**Description of the task**: Set down the line containing "def get_depth(node): depth = 0" and every line that follows it in the listing below, exactly as written and with nothing added.
___
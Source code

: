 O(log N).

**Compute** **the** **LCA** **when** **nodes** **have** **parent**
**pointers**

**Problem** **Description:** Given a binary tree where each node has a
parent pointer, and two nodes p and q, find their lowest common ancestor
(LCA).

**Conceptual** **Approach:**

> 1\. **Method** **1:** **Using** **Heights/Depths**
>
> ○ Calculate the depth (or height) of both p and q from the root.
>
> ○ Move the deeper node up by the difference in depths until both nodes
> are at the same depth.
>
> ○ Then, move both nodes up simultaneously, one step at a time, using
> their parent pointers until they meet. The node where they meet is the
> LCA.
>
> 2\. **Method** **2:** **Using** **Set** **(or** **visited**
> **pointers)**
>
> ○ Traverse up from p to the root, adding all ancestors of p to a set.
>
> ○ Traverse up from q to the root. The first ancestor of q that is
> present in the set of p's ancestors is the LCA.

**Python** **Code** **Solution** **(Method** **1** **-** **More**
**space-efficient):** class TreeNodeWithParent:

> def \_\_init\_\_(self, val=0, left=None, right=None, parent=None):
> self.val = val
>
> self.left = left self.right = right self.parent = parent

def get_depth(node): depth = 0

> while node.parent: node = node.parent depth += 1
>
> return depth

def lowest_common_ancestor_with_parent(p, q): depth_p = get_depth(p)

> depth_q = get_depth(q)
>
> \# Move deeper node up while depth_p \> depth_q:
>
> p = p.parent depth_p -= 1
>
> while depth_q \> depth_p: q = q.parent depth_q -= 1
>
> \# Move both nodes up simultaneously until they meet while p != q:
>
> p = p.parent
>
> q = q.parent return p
___
**Answer below**:
def get_depth(node): depth = 0

> while node.parent: node = node.parent depth += 1
>
> return depth

def lowest_common_ancestor_with_parent(p, q): depth_p = get_depth(p)

> depth_q = get_depth(q)
>
> \# Move deeper node up while depth_p \> depth_q:
>
> p = p.parent depth_p -= 1
>
> while depth_q \> depth_p: q = q.parent depth_q -= 1
>
> \# Move both nodes up simultaneously until they meet while p != q:
>
> p = p.parent
>
> q = q.parent return p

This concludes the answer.